[Data records]
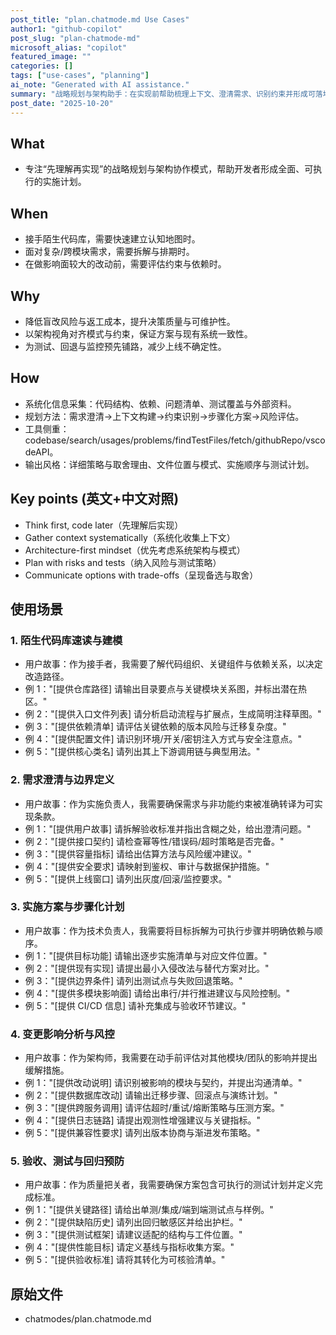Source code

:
 ```yaml
---
post_title: "plan.chatmode.md Use Cases"
author1: "github-copilot"
post_slug: "plan-chatmode-md"
microsoft_alias: "copilot"
featured_image: ""
categories: []
tags: ["use-cases", "planning"]
ai_note: "Generated with AI assistance."
summary: "战略规划与架构助手：在实现前帮助梳理上下文、澄清需求、识别约束并形成可落地的实施方案。"
post_date: "2025-10-20"
---
```


<!-- markdownlint-disable MD041 -->

## What

- 专注“先理解再实现”的战略规划与架构协作模式，帮助开发者形成全面、可执行的实施计划。

## When

- 接手陌生代码库，需要快速建立认知地图时。
- 面对复杂/跨模块需求，需要拆解与排期时。
- 在做影响面较大的改动前，需要评估约束与依赖时。

## Why

- 降低盲改风险与返工成本，提升决策质量与可维护性。
- 以架构视角对齐模式与约束，保证方案与现有系统一致性。
- 为测试、回退与监控预先铺路，减少上线不确定性。

## How

- 系统化信息采集：代码结构、依赖、问题清单、测试覆盖与外部资料。
- 规划方法：需求澄清→上下文构建→约束识别→步骤化方案→风险评估。
- 工具侧重：codebase/search/usages/problems/findTestFiles/fetch/githubRepo/vscodeAPI。
- 输出风格：详细策略与取舍理由、文件位置与模式、实施顺序与测试计划。

## Key points (英文+中文对照)

- Think first, code later（先理解后实现）
- Gather context systematically（系统化收集上下文）
- Architecture-first mindset（优先考虑系统架构与模式）
- Plan with risks and tests（纳入风险与测试策略）
- Communicate options with trade-offs（呈现备选与取舍）

## 使用场景

### 1. 陌生代码库速读与建模

- 用户故事：作为接手者，我需要了解代码组织、关键组件与依赖关系，以决定改造路径。
- 例 1："[提供仓库路径] 请输出目录要点与关键模块关系图，并标出潜在热区。"
- 例 2："[提供入口文件列表] 请分析启动流程与扩展点，生成简明注释草图。"
- 例 3："[提供依赖清单] 请评估关键依赖的版本风险与迁移复杂度。"
- 例 4："[提供配置文件] 请识别环境/开关/密钥注入方式与安全注意点。"
- 例 5："[提供核心类名] 请列出其上下游调用链与典型用法。"

### 2. 需求澄清与边界定义

- 用户故事：作为实施负责人，我需要确保需求与非功能约束被准确转译为可实现条款。
- 例 1："[提供用户故事] 请拆解验收标准并指出含糊之处，给出澄清问题。"
- 例 2："[提供接口契约] 请检查幂等性/错误码/超时策略是否完备。"
- 例 3："[提供容量指标] 请给出估算方法与风险缓冲建议。"
- 例 4："[提供安全要求] 请映射到鉴权、审计与数据保护措施。"
- 例 5："[提供上线窗口] 请列出灰度/回滚/监控要求。"

### 3. 实施方案与步骤化计划

- 用户故事：作为技术负责人，我需要将目标拆解为可执行步骤并明确依赖与顺序。
- 例 1："[提供目标功能] 请输出逐步实施清单与对应文件位置。"
- 例 2："[提供现有实现] 请提出最小入侵改法与替代方案对比。"
- 例 3："[提供边界条件] 请列出测试点与失败回退策略。"
- 例 4："[提供多模块影响面] 请给出串行/并行推进建议与风险控制。"
- 例 5："[提供 CI/CD 信息] 请补充集成与验收环节建议。"

### 4. 变更影响分析与风控

- 用户故事：作为架构师，我需要在动手前评估对其他模块/团队的影响并提出缓解措施。
- 例 1："[提供改动说明] 请识别被影响的模块与契约，并提出沟通清单。"
- 例 2："[提供数据库改动] 请输出迁移步骤、回滚点与演练计划。"
- 例 3："[提供跨服务调用] 请评估超时/重试/熔断策略与压测方案。"
- 例 4："[提供日志链路] 请提出观测性增强建议与关键指标。"
- 例 5："[提供兼容性要求] 请列出版本协商与渐进发布策略。"

### 5. 验收、测试与回归预防

- 用户故事：作为质量把关者，我需要确保方案包含可执行的测试计划并定义完成标准。
- 例 1："[提供关键路径] 请给出单测/集成/端到端测试点与样例。"
- 例 2："[提供缺陷历史] 请列出回归敏感区并给出护栏。"
- 例 3："[提供测试框架] 请建议适配的结构与工件位置。"
- 例 4："[提供性能目标] 请定义基线与指标收集方案。"
- 例 5："[提供验收标准] 请将其转化为可核验清单。"

## 原始文件

- chatmodes/plan.chatmode.md
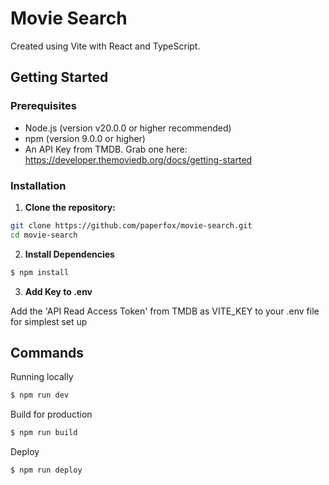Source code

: # Movie Search

Created using Vite with React and TypeScript.

## Getting Started

### Prerequisites

- Node.js (version v20.0.0 or higher recommended)
- npm (version 9.0.0 or higher)
- An API Key from TMDB. Grab one here: https://developer.themoviedb.org/docs/getting-started

### Installation

1. **Clone the repository:**

```bash
git clone https://github.com/paperfox/movie-search.git
cd movie-search

```

2. **Install Dependencies**

```bash
$ npm install
```

3. **Add Key to .env**

Add the 'API Read Access Token' from TMDB as VITE_KEY to your .env file for simplest set up

## Commands

Running locally

```bash
$ npm run dev
```

Build for production

```bash
$ npm run build
```

Deploy

```bash
$ npm run deploy
```
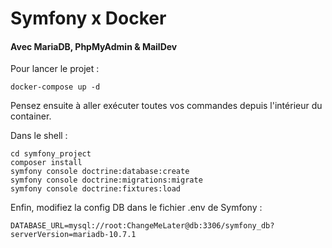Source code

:# Symfony x Docker
#### Avec MariaDB, PhpMyAdmin & MailDev

Pour lancer le projet :
```shell
docker-compose up -d
```

Pensez ensuite à aller exécuter toutes vos commandes depuis l'intérieur
du container.

Dans le shell :
```shell
cd symfony_project
composer install
symfony console doctrine:database:create
symfony console doctrine:migrations:migrate
symfony console doctrine:fixtures:load
```

Enfin, modifiez la config DB dans le fichier .env de Symfony :
```dotenv
DATABASE_URL=mysql://root:ChangeMeLater@db:3306/symfony_db?serverVersion=mariadb-10.7.1
```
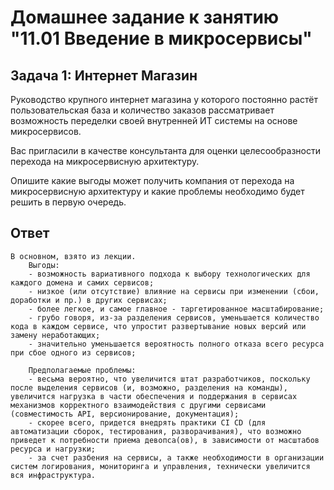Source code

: # Домашнее задание к занятию "11.01 Введение в микросервисы"

## Задача 1: Интернет Магазин

Руководство крупного интернет магазина у которого постоянно растёт пользовательская база и количество заказов рассматривает возможность переделки своей внутренней ИТ системы на основе микросервисов. 

Вас пригласили в качестве консультанта для оценки целесообразности перехода на микросервисную архитектуру. 

Опишите какие выгоды может получить компания от перехода на микросервисную архитектуру и какие проблемы необходимо будет решить в первую очередь.


## Ответ
``` 
В основном, взято из лекции.
    Выгоды: 
    - возможность вариативного подхода к выбору технологических для каждого домена и самих сервисов;
    - низкое (или отсутствие) влияние на сервисы при изменении (сбои, доработки и пр.) в других сервисах; 
    - более легкое, и самое главное - таргетированное масштабирование;
    - грубо говоря, из-за разделения сервисов, уменьшается количество кода в каждом сервисе, что упростит развертывание новых версий или замену неработающих; 
    - значительно уменьшается вероятность полного отказа всего ресурса при сбое одного из сервисов;
    
    Предполагаемые проблемы:
    - весьма вероятно, что увеличится штат разработчиков, поскольку после выделения сервисов (и, возможно, разделения на команды), увеличится нагрузка в части обеспечения и поддержания в сервисах механизмов корректного взаимодействия с другими сервисами (совместимость API, версионирование, документация);
    - скорее всего, придется внедрять практики CI CD (для автоматизации сборок, тестирования, разворачивания), что возможно приведет к потребности приема девопса(ов), в зависимости от масштабов ресурса и нагрузки;
    - за счет разбения на сервисы, а также необходимости в организации систем логирования, мониторинга и управления, технически увеличится вся инфраструктура. 
```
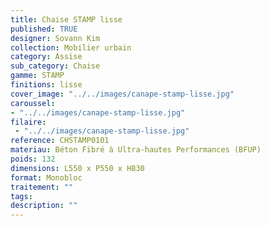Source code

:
 ```yaml
---
title: Chaise STAMP lisse 
published: TRUE
designer: Sovann Kim
collection: Mobilier urbain
category: Assise
sub_category: Chaise
gamme: STAMP
finitions: lisse
cover_image: "../../images/canape-stamp-lisse.jpg"
caroussel: 
- "../../images/canape-stamp-lisse.jpg"
filaire: 
 - "../../images/canape-stamp-lisse.jpg"
reference: CHSTAMP0101
materiau: Béton Fibré à Ultra-hautes Performances (BFUP)
poids: 132
dimensions: L550 x P550 x H830 
format: Monobloc
traitement: ""
tags: 
description: ""
---
```

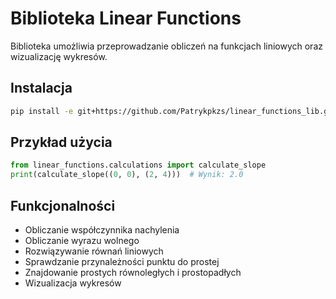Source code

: # Biblioteka Linear Functions

Biblioteka umożliwia przeprowadzanie obliczeń na funkcjach liniowych oraz wizualizację wykresów.

## Instalacja
```bash
pip install -e git+https://github.com/Patrykpkzs/linear_functions_lib.git
```

## Przykład użycia
```python
from linear_functions.calculations import calculate_slope
print(calculate_slope((0, 0), (2, 4)))  # Wynik: 2.0
```

## Funkcjonalności
- Obliczanie współczynnika nachylenia
- Obliczanie wyrazu wolnego
- Rozwiązywanie równań liniowych
- Sprawdzanie przynależności punktu do prostej
- Znajdowanie prostych równoległych i prostopadłych
- Wizualizacja wykresów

- **WHAT THE EXERCISE ASKS**:
Of the lines in the data, report each one containing the string "увеличится".

- **SOLUTION FOR THIS TASK**:
    - весьма вероятно, что увеличится штат разработчиков, поскольку после выделения сервисов (и, возможно, разделения на команды), увеличится нагрузка в части обеспечения и поддержания в сервисах механизмов корректного взаимодействия с другими сервисами (совместимость API, версионирование, документация);
    - за счет разбения на сервисы, а также необходимости в организации систем логирования, мониторинга и управления, технически увеличится вся инфраструктура. 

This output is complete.